Most laundry gets just as clean in cold water. It's a simple step to take. Exceptions are washing cloth diapers, clothes or sheets with bodily fluids on them, or anything that has sopped up massive quantities of milk (such as my milk-straining or cheese-making cloths. Or spit up rags.) Washing underwear and socks in hot water is the norm, but honestly I haven't found a difference in cleanliness if I only wash them in hot every other time.

2. Use less soap.
Most people use too much soap. The recommended amount of soap on the jug of detergent is usually too much. You can be just as effective by using 1/2 the recommended amount, or 2/3 if you want to be safe.

3. Make your own laundry detergent!
If you are concerned about the chemicals in commercial laundry soap, or have sensitive skin, then make your own! There are many recipes on the internet, and I will post one here. The powdered form usually does the best, but some washers will only take liquid detergent.

2 Cups Soap, finely grated (Fels Naptha is the most commonly used kind, but I make my own organic soap!)
1 Cup Washing Soda (Not Baking Soda- washing soda. I found it in my grocery store but you might have to go to a department store or Fleet Farm.)
1 Cup Borax (I found this at Fleet Farm. Sometimes grocery/department stores also carry it.)

Mix well and store in an airtight container. Use 2 TBSP per load.

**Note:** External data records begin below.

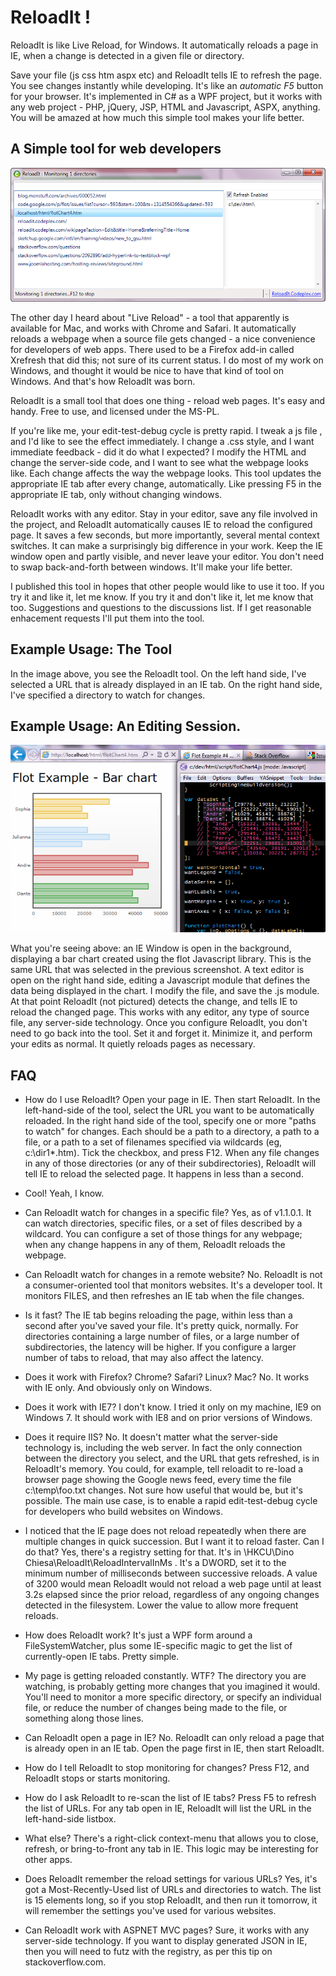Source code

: # ReloadIt !
ReloadIt is like Live Reload, for Windows. It automatically reloads a page in IE, when a change is detected in a given file or directory.

Save your file (js css htm aspx etc) and ReloadIt tells IE to refresh the page. You see changes instantly while developing. It's like an *automatic F5* button for your browser. It's implemented in C# as a WPF project, but it works with any web project - PHP, jQuery, JSP, HTML and Javascript, ASPX, anything. You will be amazed at how much this simple tool makes your life better.

## A Simple tool for web developers
![ReloadIt.png](./docs/ReloadIt.png)

The other day I heard about "Live Reload" - a tool that apparently is available for Mac, and works with Chrome and Safari. It automatically reloads a webpage when a source file gets changed - a nice convenience for developers of web apps. There used to be a Firefox add-in called Xrefresh that did this; not sure of its current status. I do most of my work on Windows, and thought it would be nice to have that kind of tool on Windows. And that's how ReloadIt was born.

ReloadIt is a small tool that does one thing - reload web pages. It's easy and handy. Free to use, and licensed under the MS-PL.

If you're like me, your edit-test-debug cycle is pretty rapid. I tweak a js file , and I'd like to see the effect immediately. I change a .css style, and I want immediate feedback - did it do what I expected? I modify the HTML and change the server-side code, and I want to see what the webpage looks like. Each change affects the way the webpage looks. This tool updates the appropriate IE tab after every change, automatically. Like pressing F5 in the appropriate IE tab, only without changing windows.

ReloadIt works with any editor. Stay in your editor, save any file involved in the project, and ReloadIt automatically causes IE to reload the configured page. It saves a few seconds, but more importantly, several mental context switches. It can make a surprisingly big difference in your work. Keep the IE window open and partly visible, and never leave your editor. You don't need to swap back-and-forth between windows. It'll make your life better.

I published this tool in hopes that other people would like to use it too. If you try it and like it, let me know. If you try it and don't like it, let me know that too. Suggestions and questions to the discussions list. If I get reasonable enhacement requests I'll put them into the tool.

## Example Usage: The Tool
In the image above, you see the ReloadIt tool. On the left hand side, I've selected a URL that is already displayed in an IE tab. On the right hand side, I've specified a directory to watch for changes.

## Example Usage: An Editing Session.
![ReloadIt-Usage.gif](./docs/ReloadIt-Usage.gif)

What you're seeing above: an IE Window is open in the background, displaying a bar chart created using the flot Javascript library. This is the same URL that was selected in the previous screenshot. A text editor is open on the right hand side, editing a Javascript module that defines the data being displayed in the chart. I modify the file, and save the .js module. At that point ReloadIt (not pictured) detects the change, and tells IE to reload the changed page. This works with any editor, any type of source file, any server-side technology. Once you configure ReloadIt, you don't need to go back into the tool. Set it and forget it. Minimize it, and perform your edits as normal. It quietly reloads pages as necessary.

## FAQ

- How do I use ReloadIt?
  Open your page in IE. Then start ReloadIt. In the left-hand-side of the tool, select the URL you want to be automatically reloaded. In the right hand side of the tool, specify one or more "paths to watch" for changes. Each should be a path to a directory, a path to a file, or a path to a set of filenames specified via wildcards (eg, c:\dir1\*.htm). Tick the checkbox, and press F12. When any file changes in any of those directories (or any of their subdirectories), ReloadIt will tell IE to reload the selected page. It happens in less than a second.

- Cool!
  Yeah, I know.

- Can ReloadIt watch for changes in a specific file?
  Yes, as of v1.1.0.1. It can watch directories, specific files, or a set of files described by a wildcard. You can configure a set of those things for any webpage; when any change happens in any of them, ReloadIt reloads the webpage.

- Can ReloadIt watch for changes in a remote website?
  No. ReloadIt is not a consumer-oriented tool that monitors websites. It's a developer tool. It monitors FILES, and then refreshes an IE tab when the file changes.

- Is it fast?
  The IE tab begins reloading the page, within less than a second after you've saved your file. It's pretty quick, normally. For directories containing a large number of files, or a large number of subdirectories, the latency will be higher. If you configure a larger number of tabs to reload, that may also affect the latency.

- Does it work with Firefox? Chrome? Safari? Linux? Mac?
  No. It works with IE only. And obviously only on Windows.

- Does it work with IE7?
  I don't know. I tried it only on my machine, IE9 on Windows 7. It should work with IE8 and on prior versions of Windows.

- Does it require IIS?
  No. It doesn't matter what the server-side technology is, including the web server. In fact the only connection between the directory you select, and the URL that gets refreshed, is in ReloadIt's memory. You could, for example, tell reloadit to re-load a browser page showing the Google news feed, every time the file c:\temp\foo.txt changes. Not sure how useful that would be, but it's possible. The main use case, is to enable a rapid edit-test-debug cycle for developers who build websites on Windows.

- I noticed that the IE page does not reload repeatedly when there are multiple changes in quick succession. But I want it to reload faster. Can I do that?
  Yes, there's a registry setting for that. It's in \HKCU\Dino Chiesa\ReloadIt\ReloadIntervalInMs . It's a DWORD, set it to the minimum number of milliseconds between successive reloads. A value of 3200 would mean ReloadIt would not reload a web page until at least 3.2s elapsed since the prior reload, regardless of any ongoing changes detected in the filesystem. Lower the value to allow more frequent reloads.

- How does ReloadIt work?
  It's just a WPF form around a FileSystemWatcher, plus some IE-specific magic to get the list of currently-open IE tabs. Pretty simple.

- My page is getting reloaded constantly. WTF?
  The directory you are watching, is probably getting more changes that you imagined it would. You'll need to monitor a more specific directory, or specify an individual file, or reduce the number of changes being made to the file, or something along those lines.

- Can ReloadIt open a page in IE?
  No. ReloadIt can only reload a page that is already open in an IE tab. Open the page first in IE, then start ReloadIt.

- How do I tell ReloadIt to stop monitoring for changes?
  Press F12, and ReloadIt stops or starts monitoring.

- How do I ask ReloadIt to re-scan the list of IE tabs?
  Press F5 to refresh the list of URLs. For any tab open in IE, ReloadIt will list the URL in the left-hand-side listbox.

- What else?
  There's a right-click context-menu that allows you to close, refresh, or bring-to-front any tab in IE. This logic may be interesting for other apps.

- Does ReloadIt remember the reload settings for various URLs?
  Yes, it's got a Most-Recently-Used list of URLs and directories to watch. The list is 15 elements long, so if you stop ReloadIt, and then run it tomorrow, it will remember the settings you've used for various websites.

- Can ReloadIt work with ASPNET MVC pages?
  Sure, it works with any server-side technology. If you want to display generated JSON in IE, then you will need to futz with the registry, as per this tip on stackoverflow.com.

Easy, huh? :) All ingredients are pretty darn cheap, and making laundry soap isn't hard at all. What soap you use determines how "natural" the detergent is. Borax is pretty strong stuff, so don't let any little kids near it. But it's also a great cleaning agent for heavy duty jobs as well. Sometimes when I have a really messy clean-up (like cat pee on the carpet) I'll mix some borax and baking soda with water and wash with a rag. It does the job quite nicely!

4. Line-dry if you can.
If you live in a neighborhood that will allow you to line-dry your clothes, do it! It'll save you money and be better for the environment. Some people experience scratchy clothes when they line-dry, and if this happens, just add some vinegar to the rinse cycle before you hang them out to dry.
Also, they make "laundry trees" for winter use. You put the trees indoors and hang laundry on those. I love using these because in addition to drying the laundry, they also humidify your house! :) You can also use these in the warmer seasons if you put them in front of open windows and it's not too humid out.


  1. Iktomi,
    I am absolutely shocked that you didn't suggest the one proven method for reducing laundry usage overall - go a la natural! Less clothing equates to less washing. Of course, this tack can be a bit of a challenge on those cold winter days around the farm in Wisconsin. :-D

  2. haha you are completely right! i do go au natural quite a bit, as the neighbors can probably attest ;) but yes it's impractical most of the time on a farm in cold weather! but i have to say when i was 8/9 months pregnant in the middle of the summer, it sure felt good!

  3. I use this great clothes drying rack year round. I dry my clothes both inside and out. Depending on the weather.
    And you don't have to go a la natural to cut back on laundry. You can simply wear your clothes a couple time before putting them in the wash. I often do this.